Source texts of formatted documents
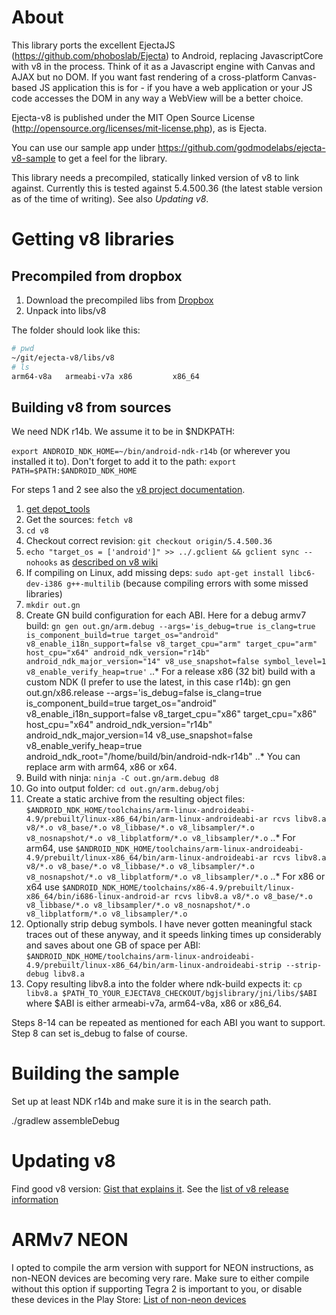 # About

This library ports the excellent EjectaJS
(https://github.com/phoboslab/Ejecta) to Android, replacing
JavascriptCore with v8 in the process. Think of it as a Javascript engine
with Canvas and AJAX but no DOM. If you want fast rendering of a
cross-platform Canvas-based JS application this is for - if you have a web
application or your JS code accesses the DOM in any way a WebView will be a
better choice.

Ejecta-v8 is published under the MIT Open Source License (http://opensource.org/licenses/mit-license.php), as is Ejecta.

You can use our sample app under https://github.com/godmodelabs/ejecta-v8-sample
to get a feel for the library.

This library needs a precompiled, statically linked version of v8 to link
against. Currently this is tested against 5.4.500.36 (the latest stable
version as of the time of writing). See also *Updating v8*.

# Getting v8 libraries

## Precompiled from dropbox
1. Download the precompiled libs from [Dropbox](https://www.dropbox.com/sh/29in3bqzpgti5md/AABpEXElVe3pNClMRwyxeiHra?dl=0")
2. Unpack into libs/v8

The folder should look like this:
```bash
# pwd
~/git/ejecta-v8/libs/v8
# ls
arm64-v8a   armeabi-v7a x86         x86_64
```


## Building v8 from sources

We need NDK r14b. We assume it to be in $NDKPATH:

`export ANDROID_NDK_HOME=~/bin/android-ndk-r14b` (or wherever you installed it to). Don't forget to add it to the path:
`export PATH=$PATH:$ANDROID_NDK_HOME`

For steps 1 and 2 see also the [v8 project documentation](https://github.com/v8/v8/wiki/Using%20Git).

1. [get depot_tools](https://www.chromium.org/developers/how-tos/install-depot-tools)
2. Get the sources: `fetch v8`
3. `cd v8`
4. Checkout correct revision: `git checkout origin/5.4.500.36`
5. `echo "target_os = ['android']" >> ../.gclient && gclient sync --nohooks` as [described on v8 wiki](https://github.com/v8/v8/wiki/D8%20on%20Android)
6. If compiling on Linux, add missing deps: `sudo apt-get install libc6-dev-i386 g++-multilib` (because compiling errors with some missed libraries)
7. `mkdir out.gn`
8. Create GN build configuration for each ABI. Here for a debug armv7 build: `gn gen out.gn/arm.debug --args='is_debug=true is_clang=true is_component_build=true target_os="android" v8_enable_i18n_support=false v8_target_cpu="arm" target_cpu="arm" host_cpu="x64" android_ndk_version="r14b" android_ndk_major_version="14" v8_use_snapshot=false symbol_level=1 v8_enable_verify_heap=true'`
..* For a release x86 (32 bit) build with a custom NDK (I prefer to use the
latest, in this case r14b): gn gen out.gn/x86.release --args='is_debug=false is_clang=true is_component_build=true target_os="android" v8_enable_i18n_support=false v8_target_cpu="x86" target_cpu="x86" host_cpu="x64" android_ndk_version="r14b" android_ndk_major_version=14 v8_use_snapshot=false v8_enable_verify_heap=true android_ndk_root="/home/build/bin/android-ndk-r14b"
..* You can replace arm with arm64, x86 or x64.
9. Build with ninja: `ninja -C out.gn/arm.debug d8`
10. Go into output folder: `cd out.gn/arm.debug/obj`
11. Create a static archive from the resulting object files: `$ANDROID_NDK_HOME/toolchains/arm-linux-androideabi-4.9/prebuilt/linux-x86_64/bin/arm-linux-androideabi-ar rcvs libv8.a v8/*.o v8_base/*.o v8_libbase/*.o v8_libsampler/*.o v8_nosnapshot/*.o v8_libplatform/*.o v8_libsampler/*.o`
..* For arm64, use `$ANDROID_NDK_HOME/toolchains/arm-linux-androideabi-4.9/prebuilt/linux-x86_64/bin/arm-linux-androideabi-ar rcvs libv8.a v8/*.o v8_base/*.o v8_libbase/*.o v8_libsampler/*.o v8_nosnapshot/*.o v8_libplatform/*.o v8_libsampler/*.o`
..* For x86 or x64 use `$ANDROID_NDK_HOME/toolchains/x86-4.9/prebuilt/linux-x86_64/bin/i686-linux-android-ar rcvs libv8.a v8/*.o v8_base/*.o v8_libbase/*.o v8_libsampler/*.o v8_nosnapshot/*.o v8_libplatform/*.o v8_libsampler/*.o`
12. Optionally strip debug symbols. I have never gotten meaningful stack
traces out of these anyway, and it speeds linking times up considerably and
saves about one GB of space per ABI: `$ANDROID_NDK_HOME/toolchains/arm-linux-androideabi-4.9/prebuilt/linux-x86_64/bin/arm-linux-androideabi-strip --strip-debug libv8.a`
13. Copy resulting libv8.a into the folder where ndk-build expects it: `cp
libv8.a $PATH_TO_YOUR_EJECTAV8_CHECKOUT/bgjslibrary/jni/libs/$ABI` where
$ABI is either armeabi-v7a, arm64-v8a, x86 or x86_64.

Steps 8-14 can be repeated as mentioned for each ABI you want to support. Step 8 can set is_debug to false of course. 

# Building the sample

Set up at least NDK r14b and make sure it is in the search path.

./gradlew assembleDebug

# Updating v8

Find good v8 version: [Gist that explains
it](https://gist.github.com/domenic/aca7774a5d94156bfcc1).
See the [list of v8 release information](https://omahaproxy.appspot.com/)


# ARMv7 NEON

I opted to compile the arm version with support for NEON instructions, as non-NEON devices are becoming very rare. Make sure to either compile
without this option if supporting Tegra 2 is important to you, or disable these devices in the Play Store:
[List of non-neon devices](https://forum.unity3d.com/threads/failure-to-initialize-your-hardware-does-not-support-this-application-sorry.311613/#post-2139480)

==

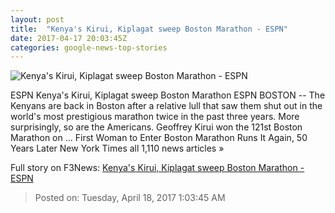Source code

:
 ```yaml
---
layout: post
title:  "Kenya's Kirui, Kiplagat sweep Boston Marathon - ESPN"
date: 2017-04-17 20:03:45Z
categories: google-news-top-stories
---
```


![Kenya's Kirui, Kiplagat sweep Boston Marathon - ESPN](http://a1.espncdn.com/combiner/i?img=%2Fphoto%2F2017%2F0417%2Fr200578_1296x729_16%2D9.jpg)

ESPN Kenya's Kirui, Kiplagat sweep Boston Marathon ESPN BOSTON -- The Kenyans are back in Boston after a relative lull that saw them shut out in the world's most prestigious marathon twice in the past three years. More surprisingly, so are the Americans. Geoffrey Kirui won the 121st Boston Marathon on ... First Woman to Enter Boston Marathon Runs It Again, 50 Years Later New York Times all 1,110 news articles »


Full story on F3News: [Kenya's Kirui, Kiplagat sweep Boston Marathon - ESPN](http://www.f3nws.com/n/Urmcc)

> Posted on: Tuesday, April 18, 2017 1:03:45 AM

...

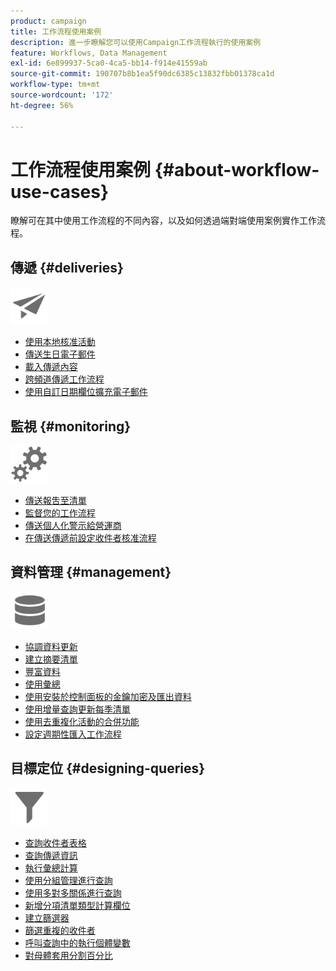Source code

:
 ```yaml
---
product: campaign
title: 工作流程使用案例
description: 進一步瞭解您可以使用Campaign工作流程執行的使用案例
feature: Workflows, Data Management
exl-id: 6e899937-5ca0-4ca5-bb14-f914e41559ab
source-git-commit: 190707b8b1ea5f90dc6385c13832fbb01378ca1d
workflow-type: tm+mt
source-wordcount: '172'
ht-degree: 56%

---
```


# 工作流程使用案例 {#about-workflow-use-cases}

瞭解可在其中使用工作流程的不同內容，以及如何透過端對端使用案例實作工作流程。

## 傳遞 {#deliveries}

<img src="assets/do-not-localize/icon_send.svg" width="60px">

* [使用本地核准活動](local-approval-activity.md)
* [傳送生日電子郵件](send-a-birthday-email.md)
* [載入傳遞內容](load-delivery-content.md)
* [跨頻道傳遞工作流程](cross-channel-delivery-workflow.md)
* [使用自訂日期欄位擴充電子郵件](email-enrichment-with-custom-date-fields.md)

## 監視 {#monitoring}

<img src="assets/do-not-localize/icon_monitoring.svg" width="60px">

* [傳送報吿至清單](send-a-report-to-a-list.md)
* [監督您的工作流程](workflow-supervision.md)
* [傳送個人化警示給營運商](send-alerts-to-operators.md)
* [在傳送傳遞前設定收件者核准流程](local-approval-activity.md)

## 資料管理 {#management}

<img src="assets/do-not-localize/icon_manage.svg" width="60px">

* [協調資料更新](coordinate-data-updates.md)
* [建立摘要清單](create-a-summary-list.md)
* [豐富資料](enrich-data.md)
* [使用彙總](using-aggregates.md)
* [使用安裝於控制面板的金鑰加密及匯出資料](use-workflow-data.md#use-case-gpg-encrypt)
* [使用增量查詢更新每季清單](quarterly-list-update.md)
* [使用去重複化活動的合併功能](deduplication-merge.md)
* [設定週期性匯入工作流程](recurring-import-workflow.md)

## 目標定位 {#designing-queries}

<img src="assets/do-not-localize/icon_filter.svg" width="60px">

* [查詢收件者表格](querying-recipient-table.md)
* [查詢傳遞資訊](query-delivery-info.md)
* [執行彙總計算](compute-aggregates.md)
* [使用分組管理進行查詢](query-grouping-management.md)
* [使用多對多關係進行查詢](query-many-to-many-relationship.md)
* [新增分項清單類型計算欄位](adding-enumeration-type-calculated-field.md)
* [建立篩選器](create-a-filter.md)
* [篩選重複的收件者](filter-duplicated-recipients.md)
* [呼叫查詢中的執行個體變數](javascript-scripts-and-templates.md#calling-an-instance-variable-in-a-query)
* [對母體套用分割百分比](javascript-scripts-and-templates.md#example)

## WHAT IS REQUIRED
Using the data above, print exactly the lines from the line that contains "(https://github.com/phoboslab/Ejecta) to Android, replacing" through the line that contains "against. Currently this", with both included.

## WRITTEN SOLUTION
(https://github.com/phoboslab/Ejecta) to Android, replacing
JavascriptCore with v8 in the process. Think of it as a Javascript engine
with Canvas and AJAX but no DOM. If you want fast rendering of a
cross-platform Canvas-based JS application this is for - if you have a web
application or your JS code accesses the DOM in any way a WebView will be a
better choice.

Ejecta-v8 is published under the MIT Open Source License (http://opensource.org/licenses/mit-license.php), as is Ejecta.

You can use our sample app under https://github.com/godmodelabs/ejecta-v8-sample
to get a feel for the library.

This library needs a precompiled, statically linked version of v8 to link
against. Currently this is tested against 5.4.500.36 (the latest stable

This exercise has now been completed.